[Collected data]
┌──
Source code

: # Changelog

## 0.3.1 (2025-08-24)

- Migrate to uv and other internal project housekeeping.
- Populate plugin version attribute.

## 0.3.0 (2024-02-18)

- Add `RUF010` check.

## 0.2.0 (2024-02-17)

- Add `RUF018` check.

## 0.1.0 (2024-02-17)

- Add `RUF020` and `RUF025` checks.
└──
┌──
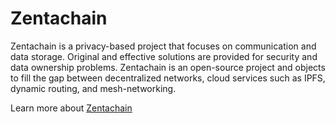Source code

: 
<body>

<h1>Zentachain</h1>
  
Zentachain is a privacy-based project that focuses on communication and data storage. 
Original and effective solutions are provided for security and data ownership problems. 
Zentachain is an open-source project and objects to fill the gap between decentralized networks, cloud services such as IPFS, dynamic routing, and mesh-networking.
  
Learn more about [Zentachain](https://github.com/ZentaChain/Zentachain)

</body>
└──
What you have to do - Would you please copy all lines in the data that contain the word "Zentachain"?

Output for this exercise -
<h1>Zentachain</h1>
Zentachain is a privacy-based project that focuses on communication and data storage. 
Zentachain is an open-source project and objects to fill the gap between decentralized networks, cloud services such as IPFS, dynamic routing, and mesh-networking.
Learn more about [Zentachain](https://github.com/ZentaChain/Zentachain)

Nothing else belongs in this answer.